## Exercise objective
Go through the data and copy each line where the word "ejemplo" shows up.

## Given information

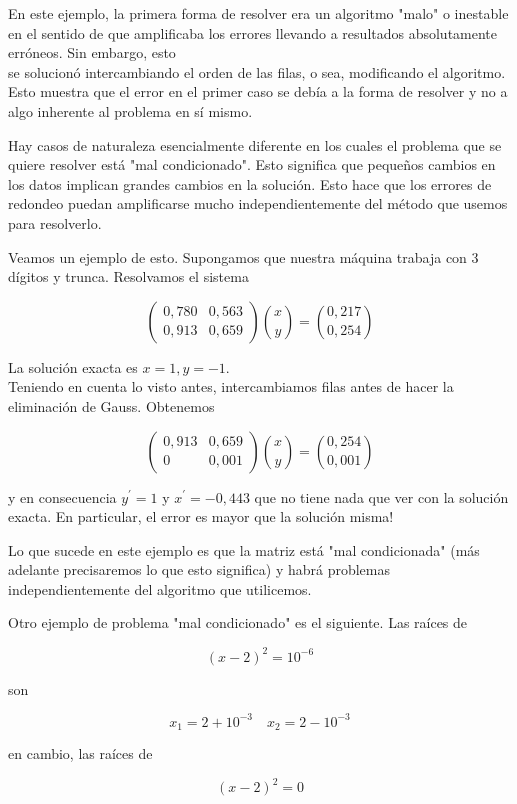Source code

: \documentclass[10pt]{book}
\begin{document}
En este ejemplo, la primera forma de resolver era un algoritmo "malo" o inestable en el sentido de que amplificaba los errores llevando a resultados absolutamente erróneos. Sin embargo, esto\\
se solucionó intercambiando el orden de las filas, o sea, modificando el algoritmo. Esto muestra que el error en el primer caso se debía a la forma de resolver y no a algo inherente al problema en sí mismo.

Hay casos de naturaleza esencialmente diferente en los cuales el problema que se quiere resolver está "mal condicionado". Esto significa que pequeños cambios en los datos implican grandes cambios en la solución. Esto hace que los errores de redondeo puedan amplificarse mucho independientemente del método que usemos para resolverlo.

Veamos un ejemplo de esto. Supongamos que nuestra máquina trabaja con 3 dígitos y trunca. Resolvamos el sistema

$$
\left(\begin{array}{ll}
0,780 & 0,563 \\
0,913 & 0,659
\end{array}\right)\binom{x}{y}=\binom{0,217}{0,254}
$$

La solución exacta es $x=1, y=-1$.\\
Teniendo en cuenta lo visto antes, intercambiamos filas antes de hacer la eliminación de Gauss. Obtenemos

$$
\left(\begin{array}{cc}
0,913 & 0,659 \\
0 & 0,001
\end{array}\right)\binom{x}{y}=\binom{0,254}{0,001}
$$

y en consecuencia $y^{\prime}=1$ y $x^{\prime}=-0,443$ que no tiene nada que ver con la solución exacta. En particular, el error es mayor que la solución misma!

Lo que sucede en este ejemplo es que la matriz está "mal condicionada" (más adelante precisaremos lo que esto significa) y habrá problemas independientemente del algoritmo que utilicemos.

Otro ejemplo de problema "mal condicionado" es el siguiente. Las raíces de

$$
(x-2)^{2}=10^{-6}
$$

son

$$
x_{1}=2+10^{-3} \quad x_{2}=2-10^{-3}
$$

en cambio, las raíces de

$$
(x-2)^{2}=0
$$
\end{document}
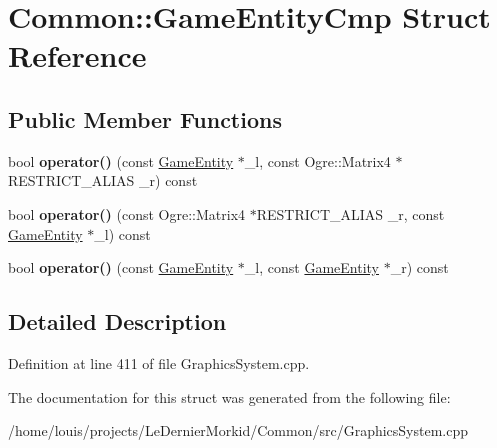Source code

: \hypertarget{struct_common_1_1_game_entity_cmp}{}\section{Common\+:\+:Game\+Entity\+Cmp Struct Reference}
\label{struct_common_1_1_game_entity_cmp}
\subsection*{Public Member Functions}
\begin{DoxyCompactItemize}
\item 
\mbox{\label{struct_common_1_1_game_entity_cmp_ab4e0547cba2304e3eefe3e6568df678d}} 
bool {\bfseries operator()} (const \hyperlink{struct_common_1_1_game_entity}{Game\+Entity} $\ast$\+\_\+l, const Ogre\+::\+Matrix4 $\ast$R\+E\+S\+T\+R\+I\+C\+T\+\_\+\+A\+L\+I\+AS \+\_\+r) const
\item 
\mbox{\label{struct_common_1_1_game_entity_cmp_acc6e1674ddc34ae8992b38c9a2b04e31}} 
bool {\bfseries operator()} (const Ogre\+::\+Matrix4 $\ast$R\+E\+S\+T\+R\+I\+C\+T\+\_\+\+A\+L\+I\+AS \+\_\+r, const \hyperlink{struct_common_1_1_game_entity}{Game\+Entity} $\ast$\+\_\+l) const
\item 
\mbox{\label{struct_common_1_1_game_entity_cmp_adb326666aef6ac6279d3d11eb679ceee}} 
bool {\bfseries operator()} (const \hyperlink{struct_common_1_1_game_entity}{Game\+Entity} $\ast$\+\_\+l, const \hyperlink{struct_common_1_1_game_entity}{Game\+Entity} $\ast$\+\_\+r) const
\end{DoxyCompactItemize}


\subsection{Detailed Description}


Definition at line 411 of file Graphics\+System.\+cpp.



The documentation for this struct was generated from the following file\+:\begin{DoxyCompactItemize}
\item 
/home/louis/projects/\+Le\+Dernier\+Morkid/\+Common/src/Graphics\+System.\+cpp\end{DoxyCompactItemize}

--

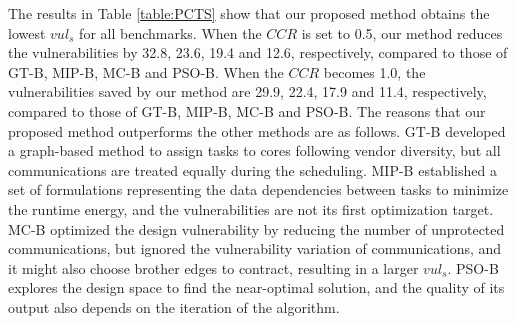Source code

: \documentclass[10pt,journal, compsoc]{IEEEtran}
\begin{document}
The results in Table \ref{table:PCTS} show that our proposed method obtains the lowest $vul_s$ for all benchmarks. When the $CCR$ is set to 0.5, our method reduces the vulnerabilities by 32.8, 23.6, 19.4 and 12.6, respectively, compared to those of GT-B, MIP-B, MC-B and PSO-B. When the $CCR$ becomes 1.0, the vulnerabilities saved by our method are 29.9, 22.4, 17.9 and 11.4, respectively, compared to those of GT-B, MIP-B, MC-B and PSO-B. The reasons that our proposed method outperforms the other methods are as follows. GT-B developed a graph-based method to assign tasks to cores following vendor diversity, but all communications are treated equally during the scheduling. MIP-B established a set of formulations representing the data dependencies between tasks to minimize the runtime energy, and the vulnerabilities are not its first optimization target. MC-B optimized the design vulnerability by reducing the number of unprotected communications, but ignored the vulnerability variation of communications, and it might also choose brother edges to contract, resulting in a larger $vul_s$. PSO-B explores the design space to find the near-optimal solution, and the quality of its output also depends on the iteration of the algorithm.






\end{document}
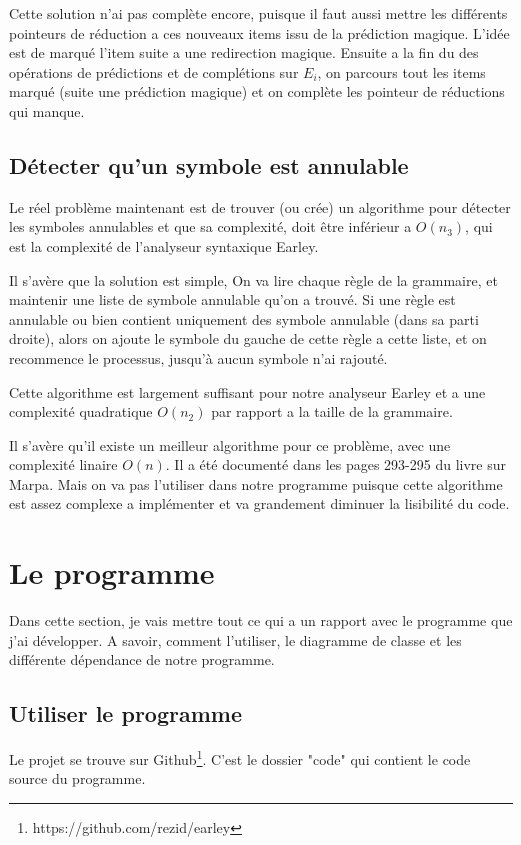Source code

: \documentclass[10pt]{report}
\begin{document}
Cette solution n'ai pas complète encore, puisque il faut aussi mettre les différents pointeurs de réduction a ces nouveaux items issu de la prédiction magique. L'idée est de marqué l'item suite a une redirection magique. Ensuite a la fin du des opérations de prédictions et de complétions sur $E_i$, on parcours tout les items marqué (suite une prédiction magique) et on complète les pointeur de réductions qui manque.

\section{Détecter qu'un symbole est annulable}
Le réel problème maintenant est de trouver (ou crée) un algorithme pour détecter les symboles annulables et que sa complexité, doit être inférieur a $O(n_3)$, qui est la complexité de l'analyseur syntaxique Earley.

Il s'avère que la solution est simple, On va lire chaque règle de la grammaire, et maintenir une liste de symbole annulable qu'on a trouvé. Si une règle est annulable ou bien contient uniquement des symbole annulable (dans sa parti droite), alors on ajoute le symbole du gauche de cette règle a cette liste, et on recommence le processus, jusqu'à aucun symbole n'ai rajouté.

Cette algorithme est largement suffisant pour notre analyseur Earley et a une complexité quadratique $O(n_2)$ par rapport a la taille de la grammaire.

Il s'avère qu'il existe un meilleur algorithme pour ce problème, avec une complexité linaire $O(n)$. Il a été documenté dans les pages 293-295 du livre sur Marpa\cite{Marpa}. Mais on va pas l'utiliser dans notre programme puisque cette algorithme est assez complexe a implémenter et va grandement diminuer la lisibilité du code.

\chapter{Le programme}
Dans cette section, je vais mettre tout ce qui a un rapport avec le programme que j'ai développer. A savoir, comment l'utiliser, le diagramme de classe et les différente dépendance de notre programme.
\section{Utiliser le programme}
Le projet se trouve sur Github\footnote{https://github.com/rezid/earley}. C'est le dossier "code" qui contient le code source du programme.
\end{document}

## Solution for this exercise
En este ejemplo, la primera forma de resolver era un algoritmo "malo" o inestable en el sentido de que amplificaba los errores llevando a resultados absolutamente erróneos. Sin embargo, esto\\
Veamos un ejemplo de esto. Supongamos que nuestra máquina trabaja con 3 dígitos y trunca. Resolvamos el sistema
Lo que sucede en este ejemplo es que la matriz está "mal condicionada" (más adelante precisaremos lo que esto significa) y habrá problemas independientemente del algoritmo que utilicemos.
Otro ejemplo de problema "mal condicionado" es el siguiente. Las raíces de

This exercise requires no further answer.